* [PROBLEM STATEMENT]: Filter this data down to the lines that hold "enthält", and copy them.

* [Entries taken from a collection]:

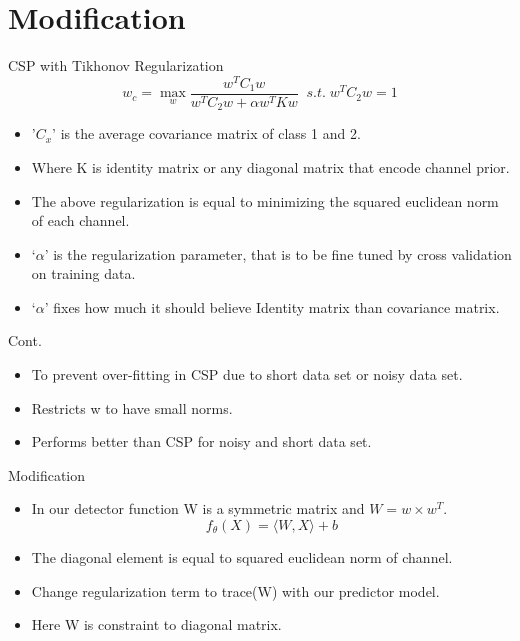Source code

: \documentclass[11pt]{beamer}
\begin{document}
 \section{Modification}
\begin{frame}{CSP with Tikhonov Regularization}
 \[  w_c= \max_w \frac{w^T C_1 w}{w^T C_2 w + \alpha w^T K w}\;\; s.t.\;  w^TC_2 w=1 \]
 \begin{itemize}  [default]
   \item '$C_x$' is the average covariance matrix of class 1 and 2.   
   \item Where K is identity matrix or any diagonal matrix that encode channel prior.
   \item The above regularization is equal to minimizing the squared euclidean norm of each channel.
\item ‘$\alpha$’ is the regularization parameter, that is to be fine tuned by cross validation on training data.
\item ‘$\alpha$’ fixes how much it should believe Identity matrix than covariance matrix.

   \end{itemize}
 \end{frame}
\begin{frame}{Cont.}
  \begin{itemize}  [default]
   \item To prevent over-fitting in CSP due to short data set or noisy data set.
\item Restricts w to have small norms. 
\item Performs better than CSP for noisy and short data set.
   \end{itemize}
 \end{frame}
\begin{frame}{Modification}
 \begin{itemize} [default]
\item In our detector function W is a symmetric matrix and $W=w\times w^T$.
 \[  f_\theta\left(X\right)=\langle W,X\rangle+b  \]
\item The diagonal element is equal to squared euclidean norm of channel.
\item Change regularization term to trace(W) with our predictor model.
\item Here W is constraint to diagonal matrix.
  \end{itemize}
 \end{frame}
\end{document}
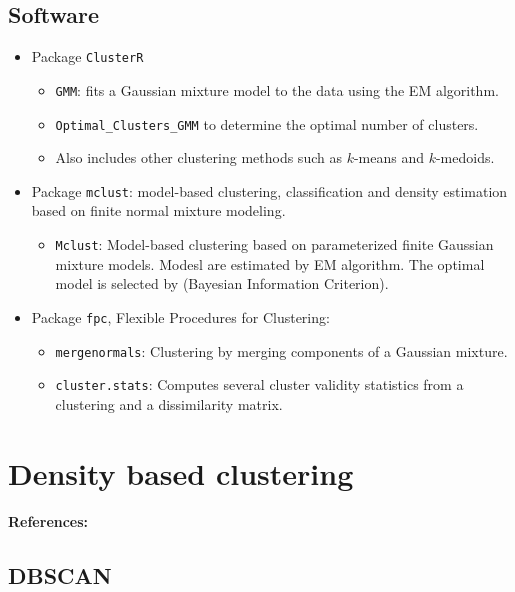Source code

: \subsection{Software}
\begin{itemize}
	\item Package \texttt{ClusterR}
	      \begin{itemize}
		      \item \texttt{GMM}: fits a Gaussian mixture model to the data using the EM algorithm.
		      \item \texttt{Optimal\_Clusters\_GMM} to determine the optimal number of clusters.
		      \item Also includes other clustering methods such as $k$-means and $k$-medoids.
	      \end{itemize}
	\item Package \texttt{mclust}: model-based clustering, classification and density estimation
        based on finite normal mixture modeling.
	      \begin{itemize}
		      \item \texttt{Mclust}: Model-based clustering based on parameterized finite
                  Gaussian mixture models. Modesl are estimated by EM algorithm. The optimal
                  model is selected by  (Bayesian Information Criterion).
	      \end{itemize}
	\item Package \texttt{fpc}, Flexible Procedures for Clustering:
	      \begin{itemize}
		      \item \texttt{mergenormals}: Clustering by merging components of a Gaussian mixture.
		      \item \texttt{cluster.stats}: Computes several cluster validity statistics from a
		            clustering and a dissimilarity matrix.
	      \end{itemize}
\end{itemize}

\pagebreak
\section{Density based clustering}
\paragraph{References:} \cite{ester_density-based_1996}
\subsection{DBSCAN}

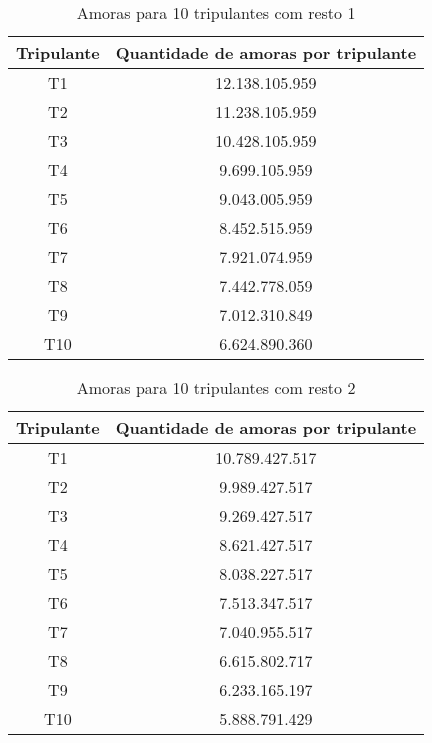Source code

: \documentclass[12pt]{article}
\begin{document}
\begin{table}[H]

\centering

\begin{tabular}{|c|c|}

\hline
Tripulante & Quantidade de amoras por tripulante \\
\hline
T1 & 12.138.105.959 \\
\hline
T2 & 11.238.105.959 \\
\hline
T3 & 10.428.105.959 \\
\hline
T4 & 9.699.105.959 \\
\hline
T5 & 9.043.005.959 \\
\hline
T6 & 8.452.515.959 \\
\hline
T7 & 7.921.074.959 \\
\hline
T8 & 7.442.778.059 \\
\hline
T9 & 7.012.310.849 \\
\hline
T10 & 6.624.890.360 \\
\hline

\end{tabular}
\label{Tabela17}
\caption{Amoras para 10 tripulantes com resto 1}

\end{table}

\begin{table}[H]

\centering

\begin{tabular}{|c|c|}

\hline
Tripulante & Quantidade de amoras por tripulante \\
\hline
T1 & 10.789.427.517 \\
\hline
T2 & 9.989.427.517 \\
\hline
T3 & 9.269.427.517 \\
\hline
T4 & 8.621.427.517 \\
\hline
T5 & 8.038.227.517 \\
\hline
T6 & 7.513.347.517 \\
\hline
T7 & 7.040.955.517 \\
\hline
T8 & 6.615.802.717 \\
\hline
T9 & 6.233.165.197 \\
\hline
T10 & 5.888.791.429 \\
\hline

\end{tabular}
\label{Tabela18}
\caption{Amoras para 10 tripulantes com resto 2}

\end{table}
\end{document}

---

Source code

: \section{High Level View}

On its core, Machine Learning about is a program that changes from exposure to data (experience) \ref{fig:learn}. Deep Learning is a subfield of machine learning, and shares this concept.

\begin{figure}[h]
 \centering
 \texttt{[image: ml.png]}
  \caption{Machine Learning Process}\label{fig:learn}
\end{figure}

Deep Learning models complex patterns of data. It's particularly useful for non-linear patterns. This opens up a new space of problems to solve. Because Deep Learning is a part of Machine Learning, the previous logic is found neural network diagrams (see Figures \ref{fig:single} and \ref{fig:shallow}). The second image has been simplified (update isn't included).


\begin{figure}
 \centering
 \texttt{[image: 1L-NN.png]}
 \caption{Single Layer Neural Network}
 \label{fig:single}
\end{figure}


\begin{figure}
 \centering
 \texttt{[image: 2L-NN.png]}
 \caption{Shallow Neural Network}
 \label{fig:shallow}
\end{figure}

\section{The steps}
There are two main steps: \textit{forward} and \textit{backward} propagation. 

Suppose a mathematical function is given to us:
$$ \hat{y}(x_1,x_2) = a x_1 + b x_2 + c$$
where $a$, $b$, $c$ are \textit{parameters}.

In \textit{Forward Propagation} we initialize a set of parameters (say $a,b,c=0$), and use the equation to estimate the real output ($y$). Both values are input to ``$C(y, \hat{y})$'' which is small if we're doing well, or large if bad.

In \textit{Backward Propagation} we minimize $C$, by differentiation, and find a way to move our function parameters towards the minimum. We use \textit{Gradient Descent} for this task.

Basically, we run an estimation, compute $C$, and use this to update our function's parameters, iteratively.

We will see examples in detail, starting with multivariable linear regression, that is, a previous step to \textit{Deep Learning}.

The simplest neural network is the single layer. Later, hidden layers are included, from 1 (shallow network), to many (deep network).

...

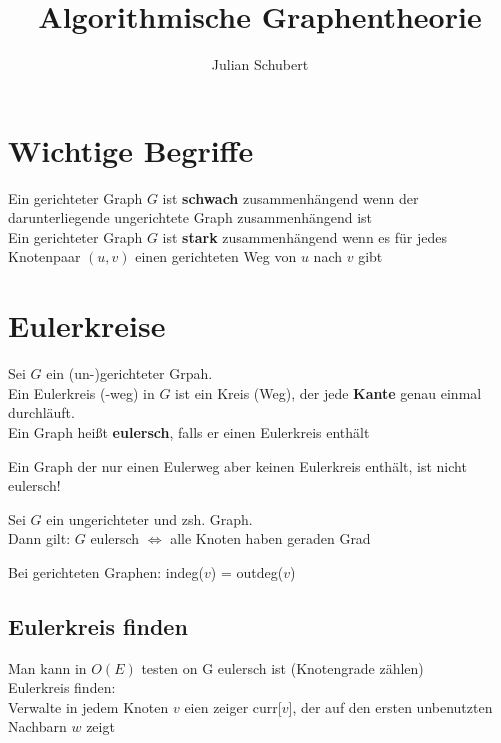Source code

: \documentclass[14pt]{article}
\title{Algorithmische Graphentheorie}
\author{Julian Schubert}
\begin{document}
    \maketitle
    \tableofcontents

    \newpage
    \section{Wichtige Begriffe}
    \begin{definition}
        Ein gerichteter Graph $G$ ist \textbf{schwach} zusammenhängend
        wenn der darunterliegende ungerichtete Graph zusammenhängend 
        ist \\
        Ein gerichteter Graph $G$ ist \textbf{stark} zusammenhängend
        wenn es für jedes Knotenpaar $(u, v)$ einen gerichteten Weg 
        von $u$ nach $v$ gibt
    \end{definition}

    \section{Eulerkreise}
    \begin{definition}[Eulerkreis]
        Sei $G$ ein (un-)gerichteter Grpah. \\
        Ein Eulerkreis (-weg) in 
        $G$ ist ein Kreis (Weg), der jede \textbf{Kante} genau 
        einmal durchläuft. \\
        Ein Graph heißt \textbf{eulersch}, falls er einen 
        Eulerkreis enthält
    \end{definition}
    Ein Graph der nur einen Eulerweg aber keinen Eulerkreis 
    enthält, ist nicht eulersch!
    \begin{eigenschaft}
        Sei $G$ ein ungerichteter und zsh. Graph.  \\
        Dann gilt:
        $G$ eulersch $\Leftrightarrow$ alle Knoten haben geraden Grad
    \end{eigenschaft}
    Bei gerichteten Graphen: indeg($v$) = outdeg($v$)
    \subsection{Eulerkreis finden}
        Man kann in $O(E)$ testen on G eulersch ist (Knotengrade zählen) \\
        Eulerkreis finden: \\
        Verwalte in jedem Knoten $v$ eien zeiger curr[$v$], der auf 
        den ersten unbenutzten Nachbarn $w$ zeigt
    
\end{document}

* [YOUR RESPONSE]:
        Eulerkreis enthält
    enthält, ist nicht eulersch!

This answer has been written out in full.